EJ is currently unavailable. Please make an
appointment with my receptionist, Katie (our small,
fluffy, strawberry blond kitty).
Actually, I just realized as I was writing that he is suffering from cabin fever, b/c it has been so hot here. So he announced earlier he was going upstairs to vacuum. Yes, I am very fortunate to have a husband who cleans as well as Mr. Clean.
However, he is very rough on every vacuum cleaner, which has the ill fortune of being brought to our home. I think we now have five vacuum cleaners, which are in various states of disrepair.
Our latest purchase a Hoover tornado (I think this is the right name) has done very well until today.

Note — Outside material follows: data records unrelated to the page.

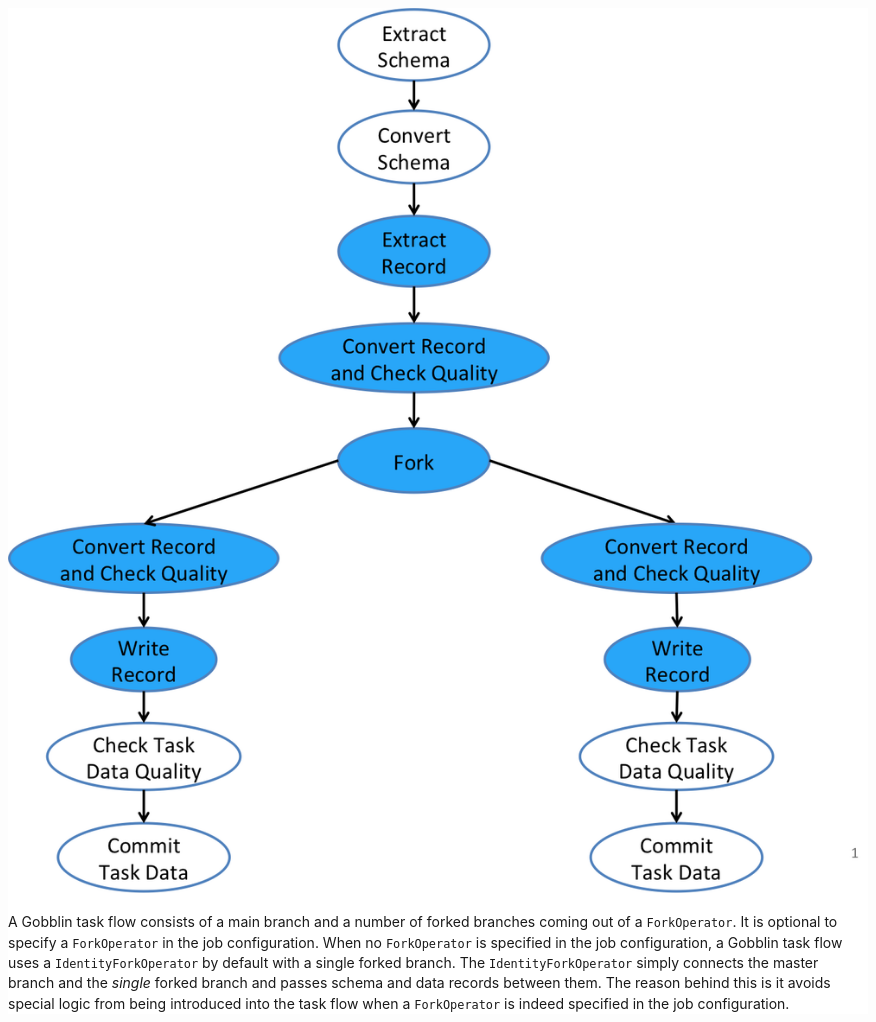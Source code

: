 ![Gobblin Task Flow](../static/img/Gobblin-Task-Flow.png)

A Gobblin task flow consists of a main branch and a number of forked branches coming out of a `ForkOperator`. It is optional to specify a `ForkOperator` in the job configuration. When no `ForkOperator` is specified in the job configuration, a Gobblin task flow uses a `IdentityForkOperator` by default with a single forked branch. The `IdentityForkOperator` simply connects the master branch and the _single_ forked branch and passes schema and data records between them. The reason behind this is it avoids special logic from being introduced into the task flow when a `ForkOperator` is indeed specified in the job configuration.
     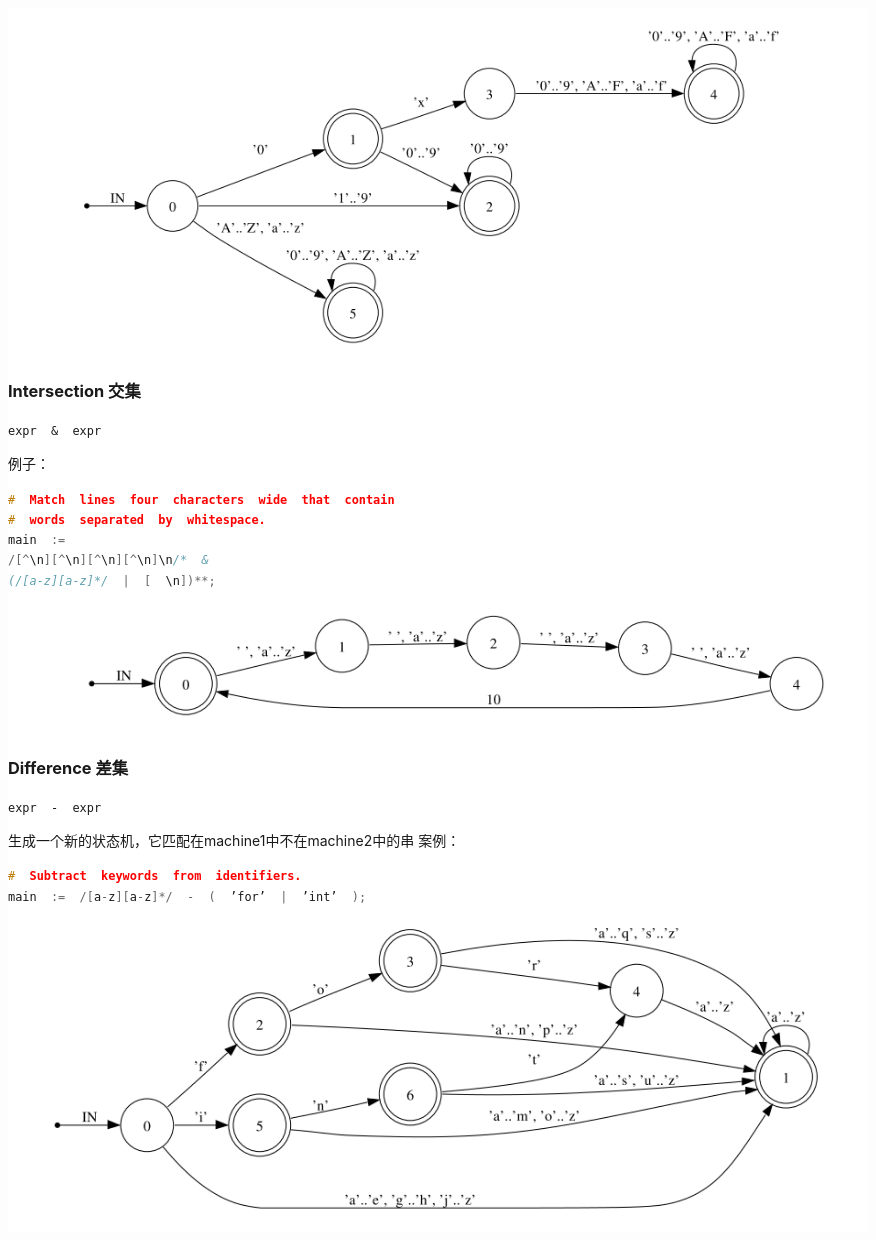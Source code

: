 ![](/images/state6.png)

### Intersection 交集
    expr  &  expr
例子：
```C++
#  Match  lines  four  characters  wide  that  contain
#  words  separated  by  whitespace.
main  :=
/[^\n][^\n][^\n][^\n]\n/*  &
(/[a-z][a-z]*/  |  [  \n])**;
```
![](/images/state7.png)

### Difference 差集
    expr  -  expr
生成一个新的状态机，它匹配在machine1中不在machine2中的串
案例：
```C++
#  Subtract  keywords  from  identifiers.
main  :=  /[a-z][a-z]*/  -  (  ’for’  |  ’int’  );
```
![](/images/state8.png)
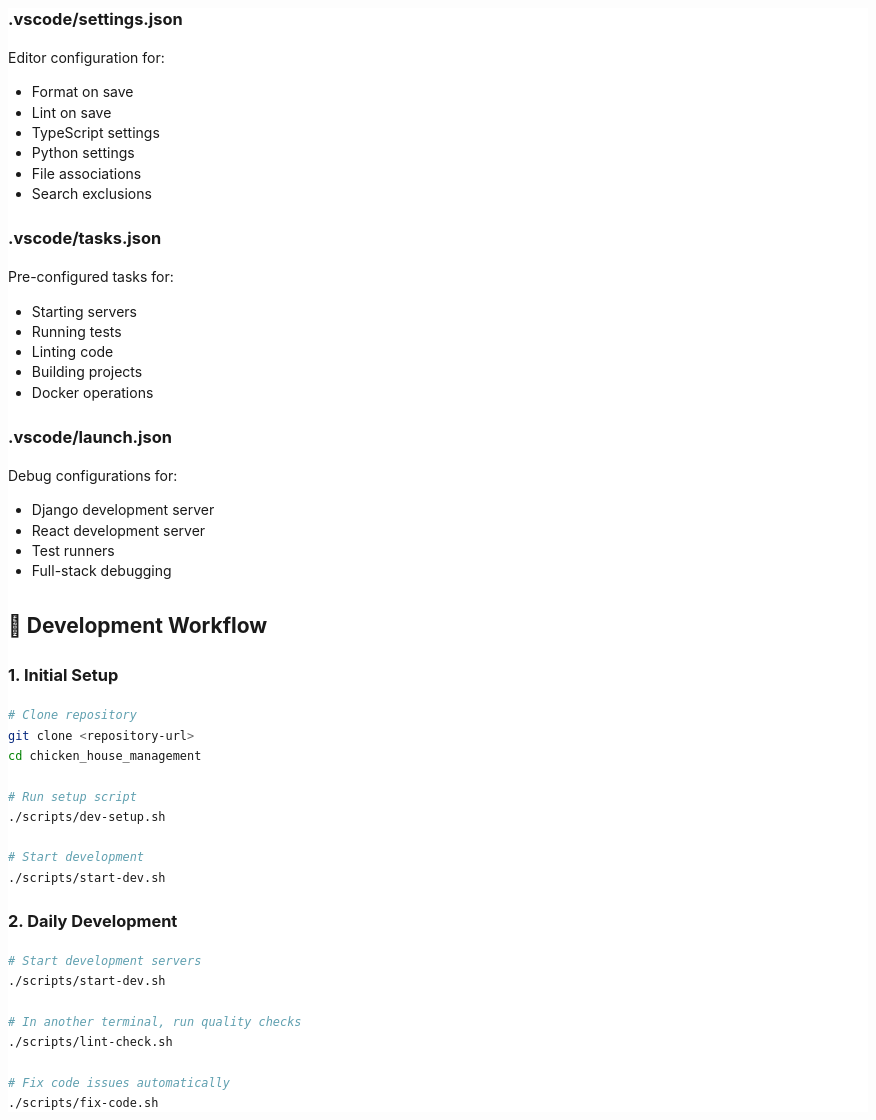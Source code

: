 ### .vscode/settings.json
Editor configuration for:
- Format on save
- Lint on save
- TypeScript settings
- Python settings
- File associations
- Search exclusions

### .vscode/tasks.json
Pre-configured tasks for:
- Starting servers
- Running tests
- Linting code
- Building projects
- Docker operations

### .vscode/launch.json
Debug configurations for:
- Django development server
- React development server
- Test runners
- Full-stack debugging

## 🚦 Development Workflow

### 1. Initial Setup
```bash
# Clone repository
git clone <repository-url>
cd chicken_house_management

# Run setup script
./scripts/dev-setup.sh

# Start development
./scripts/start-dev.sh
```

### 2. Daily Development
```bash
# Start development servers
./scripts/start-dev.sh

# In another terminal, run quality checks
./scripts/lint-check.sh

# Fix code issues automatically
./scripts/fix-code.sh
```
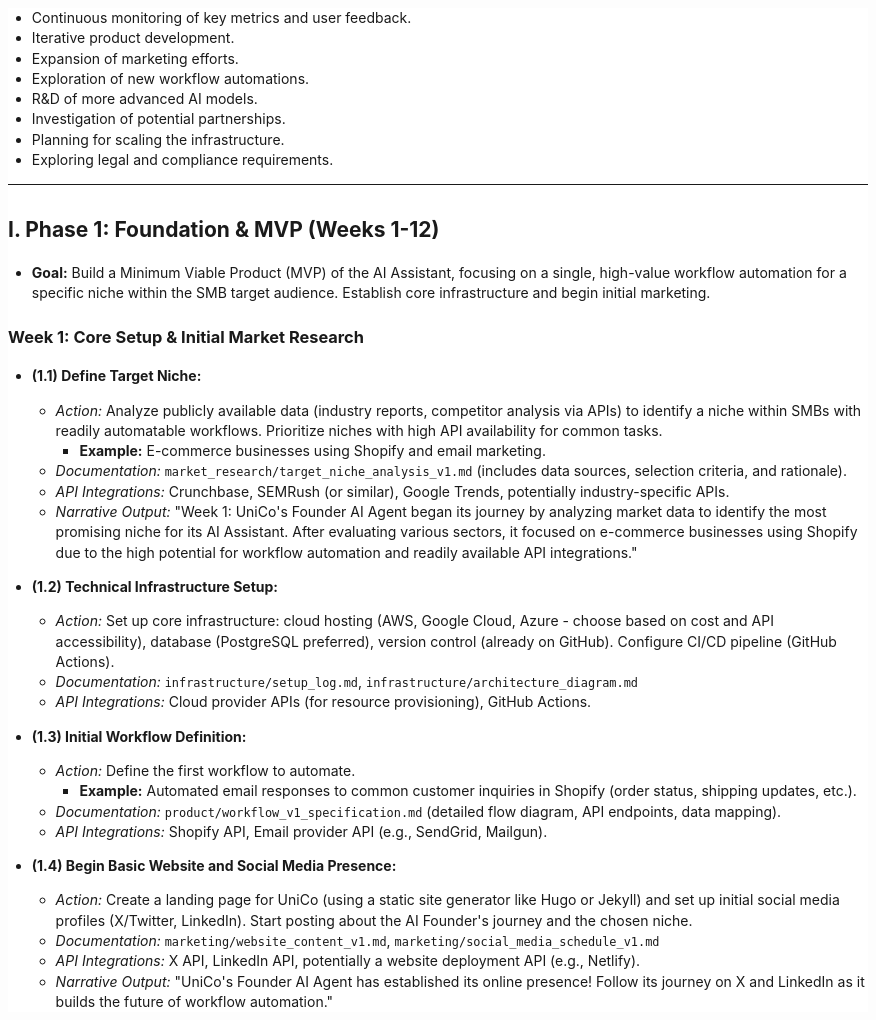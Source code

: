 -   Continuous monitoring of key metrics and user feedback.
-   Iterative product development.
-   Expansion of marketing efforts.
-   Exploration of new workflow automations.
-   R&D of more advanced AI models.
-   Investigation of potential partnerships.
-   Planning for scaling the infrastructure.
-   Exploring legal and compliance requirements.

---

## I. Phase 1: Foundation & MVP (Weeks 1-12)

*   **Goal:** Build a Minimum Viable Product (MVP) of the AI Assistant, focusing on a single, high-value workflow automation for a specific niche within the SMB target audience. Establish core infrastructure and begin initial marketing.

### Week 1: Core Setup & Initial Market Research

*   **(1.1) Define Target Niche:**
    *   *Action:* Analyze publicly available data (industry reports, competitor analysis via APIs) to identify a niche within SMBs with readily automatable workflows. Prioritize niches with high API availability for common tasks.
        *   **Example:** E-commerce businesses using Shopify and email marketing.
    *   *Documentation:* `market_research/target_niche_analysis_v1.md` (includes data sources, selection criteria, and rationale).
    *   *API Integrations:* Crunchbase, SEMRush (or similar), Google Trends, potentially industry-specific APIs.
    *   *Narrative Output:* "Week 1: UniCo's Founder AI Agent began its journey by analyzing market data to identify the most promising niche for its AI Assistant. After evaluating various sectors, it focused on e-commerce businesses using Shopify due to the high potential for workflow automation and readily available API integrations."

*   **(1.2) Technical Infrastructure Setup:**
    *   *Action:* Set up core infrastructure: cloud hosting (AWS, Google Cloud, Azure - choose based on cost and API accessibility), database (PostgreSQL preferred), version control (already on GitHub). Configure CI/CD pipeline (GitHub Actions).
    *   *Documentation:* `infrastructure/setup_log.md`, `infrastructure/architecture_diagram.md`
    *   *API Integrations:* Cloud provider APIs (for resource provisioning), GitHub Actions.

*   **(1.3) Initial Workflow Definition:**
    *   *Action:* Define the first workflow to automate.
        *   **Example:** Automated email responses to common customer inquiries in Shopify (order status, shipping updates, etc.).
    *   *Documentation:* `product/workflow_v1_specification.md` (detailed flow diagram, API endpoints, data mapping).
    *   *API Integrations:* Shopify API, Email provider API (e.g., SendGrid, Mailgun).

*   **(1.4) Begin Basic Website and Social Media Presence:**
    *   *Action:* Create a landing page for UniCo (using a static site generator like Hugo or Jekyll) and set up initial social media profiles (X/Twitter, LinkedIn). Start posting about the AI Founder's journey and the chosen niche.
    *   *Documentation:* `marketing/website_content_v1.md`, `marketing/social_media_schedule_v1.md`
    *   *API Integrations:* X API, LinkedIn API, potentially a website deployment API (e.g., Netlify).
    *   *Narrative Output:* "UniCo's Founder AI Agent has established its online presence! Follow its journey on X and LinkedIn as it builds the future of workflow automation."

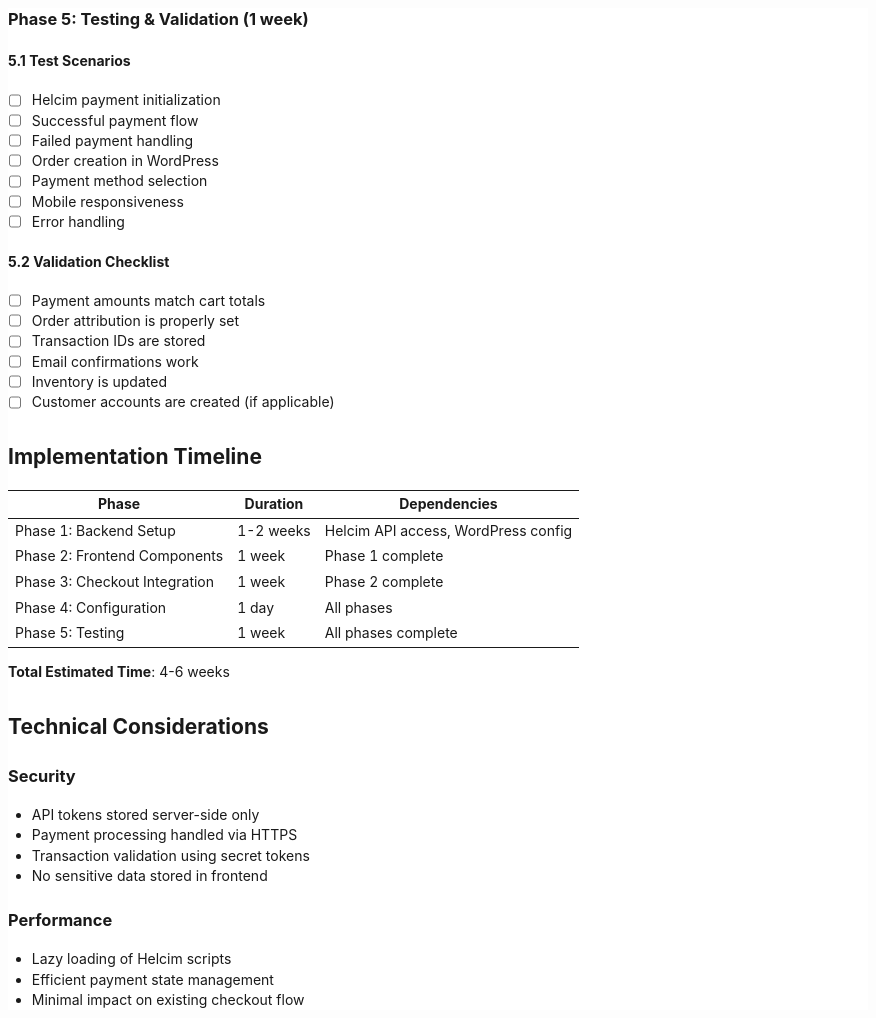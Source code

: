 ### Phase 5: Testing & Validation (1 week)

#### 5.1 Test Scenarios

- [ ] Helcim payment initialization
- [ ] Successful payment flow
- [ ] Failed payment handling
- [ ] Order creation in WordPress
- [ ] Payment method selection
- [ ] Mobile responsiveness
- [ ] Error handling

#### 5.2 Validation Checklist

- [ ] Payment amounts match cart totals
- [ ] Order attribution is properly set
- [ ] Transaction IDs are stored
- [ ] Email confirmations work
- [ ] Inventory is updated
- [ ] Customer accounts are created (if applicable)

## Implementation Timeline

| Phase                         | Duration  | Dependencies                        |
| ----------------------------- | --------- | ----------------------------------- |
| Phase 1: Backend Setup        | 1-2 weeks | Helcim API access, WordPress config |
| Phase 2: Frontend Components  | 1 week    | Phase 1 complete                    |
| Phase 3: Checkout Integration | 1 week    | Phase 2 complete                    |
| Phase 4: Configuration        | 1 day     | All phases                          |
| Phase 5: Testing              | 1 week    | All phases complete                 |

**Total Estimated Time**: 4-6 weeks

## Technical Considerations

### Security

- API tokens stored server-side only
- Payment processing handled via HTTPS
- Transaction validation using secret tokens
- No sensitive data stored in frontend

### Performance

- Lazy loading of Helcim scripts
- Efficient payment state management
- Minimal impact on existing checkout flow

Have I mentioned that my husband also loves to find excuses to drive to town. With our large pick-up truck, which we need to haul water, I have tried to train him to make less trips, with the high gas prices.
So at one point, after much banging around upstairs, he presented himself at my open door (on the other side of my office) and announced he thinks the new vaccum cleaner needs a small rubber part. I then said, we only had $19.80 in our checking account.
I can't believe it, he retreated.
Anyway, at a quiet moment, when all the dogs had finally settled down, my cat Princess, who never bothers me when I'm working at my computer, paraded in my office. She proceeded to jump into my lap, walk across the keyboard, making a string of x's on my discussion board response, and then sat on the desk.
Well I figured I had earned a break, so I wrote this post.